What the exercise asks:
How many lines in the entries below contain the word "enumerate"? Answer with the number and nothing else.

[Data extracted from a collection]
==============================
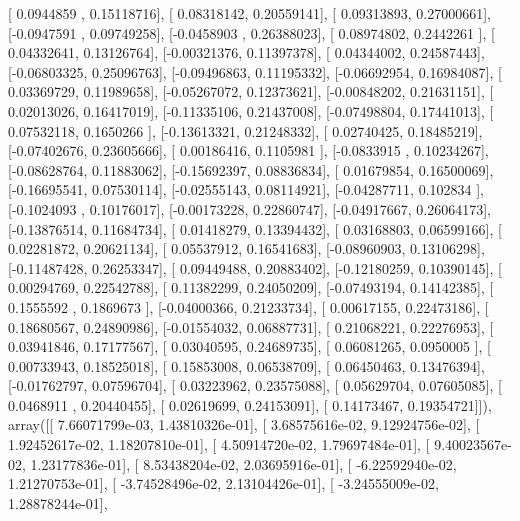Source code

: \documentclass{article}
\begin{document}
       [ 0.0944859 ,  0.15118716],
       [ 0.08318142,  0.20559141],
       [ 0.09313893,  0.27000661],
       [-0.0947591 ,  0.09749258],
       [-0.0458903 ,  0.26388023],
       [ 0.08974802,  0.2442261 ],
       [ 0.04332641,  0.13126764],
       [-0.00321376,  0.11397378],
       [ 0.04344002,  0.24587443],
       [-0.06803325,  0.25096763],
       [-0.09496863,  0.11195332],
       [-0.06692954,  0.16984087],
       [ 0.03369729,  0.11989658],
       [-0.05267072,  0.12373621],
       [-0.00848202,  0.21631151],
       [ 0.02013026,  0.16417019],
       [-0.11335106,  0.21437008],
       [-0.07498804,  0.17441013],
       [ 0.07532118,  0.1650266 ],
       [-0.13613321,  0.21248332],
       [ 0.02740425,  0.18485219],
       [-0.07402676,  0.23605666],
       [ 0.00186416,  0.1105981 ],
       [-0.0833915 ,  0.10234267],
       [-0.08628764,  0.11883062],
       [-0.15692397,  0.08836834],
       [ 0.01679854,  0.16500069],
       [-0.16695541,  0.07530114],
       [-0.02555143,  0.08114921],
       [-0.04287711,  0.102834  ],
       [-0.1024093 ,  0.10176017],
       [-0.00173228,  0.22860747],
       [-0.04917667,  0.26064173],
       [-0.13876514,  0.11684734],
       [ 0.01418279,  0.13394432],
       [ 0.03168803,  0.06599166],
       [ 0.02281872,  0.20621134],
       [ 0.05537912,  0.16541683],
       [-0.08960903,  0.13106298],
       [-0.11487428,  0.26253347],
       [ 0.09449488,  0.20883402],
       [-0.12180259,  0.10390145],
       [ 0.00294769,  0.22542788],
       [ 0.11382299,  0.24050209],
       [-0.07493194,  0.14142385],
       [ 0.1555592 ,  0.1869673 ],
       [-0.04000366,  0.21233734],
       [ 0.00617155,  0.22473186],
       [ 0.18680567,  0.24890986],
       [-0.01554032,  0.06887731],
       [ 0.21068221,  0.22276953],
       [ 0.03941846,  0.17177567],
       [ 0.03040595,  0.24689735],
       [ 0.06081265,  0.0950005 ],
       [ 0.00733943,  0.18525018],
       [ 0.15853008,  0.06538709],
       [ 0.06450463,  0.13476394],
       [-0.01762797,  0.07596704],
       [ 0.03223962,  0.23575088],
       [ 0.05629704,  0.07605085],
       [ 0.0468911 ,  0.20440455],
       [ 0.02619699,  0.24153091],
       [ 0.14173467,  0.19354721]]), array([[  7.66071799e-03,   1.43810326e-01],
       [  3.68575616e-02,   9.12924756e-02],
       [  1.92452617e-02,   1.18207810e-01],
       [  4.50914720e-02,   1.79697484e-01],
       [  9.40023567e-02,   1.23177836e-01],
       [  8.53438204e-02,   2.03695916e-01],
       [ -6.22592940e-02,   1.21270753e-01],
       [ -3.74528496e-02,   2.13104426e-01],
       [ -3.24555009e-02,   1.28878244e-01],
\end{document}
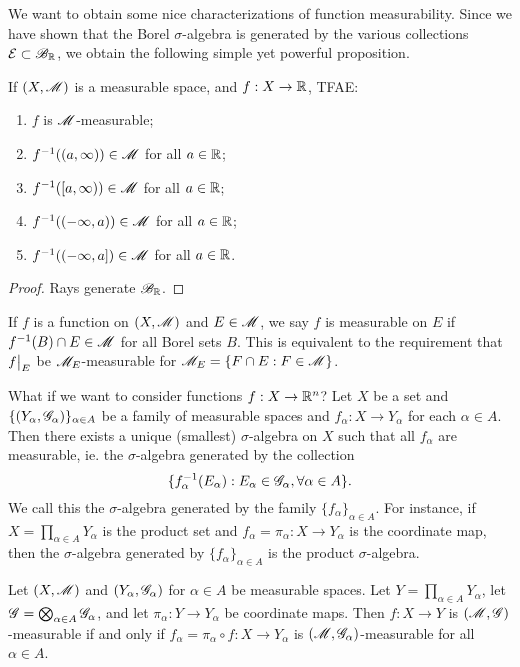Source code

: \documentclass[12pt]{article} %
\begin{document}
We want to obtain some nice characterizations of function measurability. Since we have shown that the Borel $\sigma$-algebra is generated by the various collections $\mathcal{E} \subset \mathscr{B}_{\mathbb{R}}$, we obtain the following simple yet powerful proposition.

\begin{proposition}\label{prop:measurable-function-elementary-test}
    If $(X, \mathscr{M})$ is a measurable space, and $f : X \to \mathbb{R}$, TFAE: \begin{enumerate}
        \item $f$ is $\mathscr{M}$-measurable;
        \item $f^{-1}((a, \infty)) \in \mathscr{M}$ for all $a \in \mathbb{R}$;
        \item $f^{-1}([a, \infty)) \in \mathscr{M}$ for all $a \in \mathbb{R}$;
        \item $f^{-1}((-\infty, a)) \in \mathscr{M}$ for all $a \in \mathbb{R}$;
        \item $f^{-1}((-\infty, a]) \in \mathscr{M}$ for all $a \in \mathbb{R}$.
    \end{enumerate}
\end{proposition}

\begin{proof}
    Rays generate $\mathscr{B}_{\mathbb{R}}$.
\end{proof}

\begin{definition}
    If $f$ is a function on $(X, \mathscr{M})$ and $E \in \mathscr{M}$, we say $f$ is measurable on $E$ if $f^{-1}(B) \cap E \in \mathscr{M}$ for all Borel sets $B$. This is equivalent to the requirement that $\restr{f}{E}$ be $\mathscr{M}_E$-measurable for $\mathscr{M}_E = \{F \cap E : F \in \mathscr{M}\}$.
\end{definition}

What if we want to consider functions $f : X \to \mathbb{R}^n$? Let $X$ be a set and $\{(Y_\alpha, \mathscr{G}_\alpha)\}_{\alpha \in A}$ be a family of measurable spaces and $f_\alpha : X \to Y_\alpha$ for each $\alpha \in A$. Then there exists a unique (smallest) $\sigma$-algebra on $X$ such that all $f_\alpha$ are measurable, ie. the $\sigma$-algebra generated by the collection \[\{f_\alpha^{-1}(E_\alpha) : E_\alpha \in \mathscr{G}_\alpha, \forall \alpha \in A\}.\] We call this the $\sigma$-algebra generated by the family $\{f_\alpha\}_{\alpha \in A}$. For instance, if $X = \prod_{\alpha \in A} Y_\alpha$ is the product set and $f_\alpha = \pi_\alpha : X \to Y_\alpha$ is the coordinate map, then the $\sigma$-algebra generated by $\{f_\alpha\}_{\alpha \in A}$ is the product $\sigma$-algebra.

\begin{proposition}
    Let $(X, \mathscr{M})$ and $(Y_\alpha, \mathscr{G}_\alpha)$ for $\alpha \in A$ be measurable spaces. Let $Y = \prod_{\alpha \in A} Y_\alpha$, let $\mathscr{G} = \bigotimes_{\alpha \in A} \mathscr{G}_\alpha$, and let $\pi_\alpha : Y \to Y_\alpha$ be coordinate maps. Then $f : X \to Y$ is $(\mathscr{M}, \mathscr{G})$-measurable if and only if $f_\alpha = \pi_\alpha \circ f : X \to Y_\alpha$ is $(\mathscr{M}, \mathscr{G}_\alpha)$-measurable for all $\alpha \in A$.
\end{proposition}
\end{document}
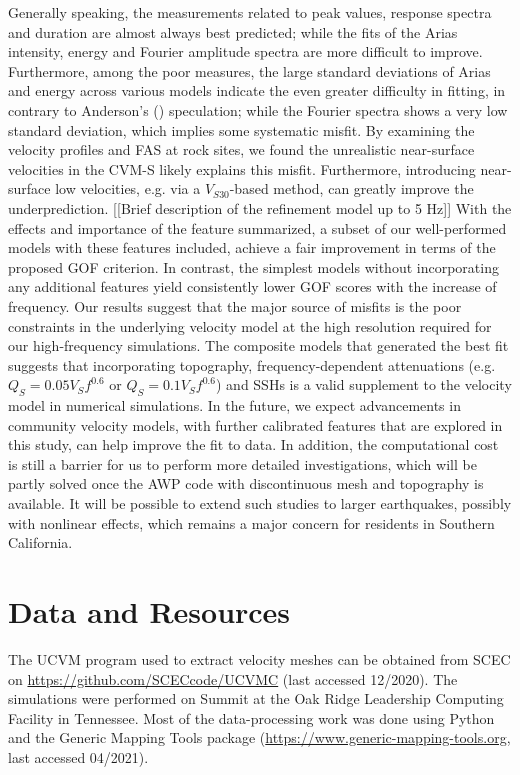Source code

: Generally speaking, the measurements related to peak values, response spectra and duration are almost always best predicted; while the fits of the Arias intensity, energy and Fourier amplitude spectra are more difficult to improve. Furthermore, among the poor measures, the large standard deviations of Arias and energy across various models indicate the even greater difficulty in fitting, in contrary to Anderson’s (\citeyear{andersonQuantitativeMeasureGoodnessOfFit2004}) speculation; while the Fourier spectra shows a very low standard deviation, which implies some systematic misfit. By examining the velocity profiles and FAS at rock sites, we found the unrealistic near-surface velocities in the CVM-S likely explains this misfit. Furthermore, introducing near-surface low velocities, e.g. via a $V_{S30}$-based method, can greatly improve the underprediction. [[Brief description of the refinement model up to 5 Hz]]
With the effects and importance of the feature summarized, a subset of our well-performed models with these features included, achieve a fair improvement in terms of the proposed GOF criterion. In contrast, the simplest models without incorporating any additional features yield consistently lower GOF scores with the increase of frequency. Our results suggest that the major source of misfits is the poor constraints in the underlying velocity model at the high resolution required for our high-frequency simulations.  The composite models that generated the best fit suggests that incorporating topography, frequency-dependent attenuations (e.g. $Q_S=0.05V_Sf^{0.6}$ or $Q_S=0.1V_Sf^{0.6}$) and SSHs is a valid supplement to the velocity model in numerical simulations.
In the future, we expect advancements in community velocity models, with further calibrated features that are explored in this study, can help improve the fit to data. In addition, the computational cost is still a barrier for us to perform more detailed investigations, which will be partly solved once the AWP code with discontinuous mesh and topography is available. It will be possible to extend such studies to larger earthquakes, possibly with nonlinear effects, which remains a major concern for residents in Southern California.


\section*{Data and Resources}
The UCVM program used to extract velocity meshes can be obtained from SCEC on \url{https://github.com/SCECcode/UCVMC} (last accessed 12/2020). The simulations were performed on Summit at the Oak Ridge Leadership Computing Facility in Tennessee. Most of the data-processing work was done using Python and the Generic Mapping Tools package (\url{https://www.generic-mapping-tools.org}, last accessed 04/2021).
==============================
Exercise answer:
2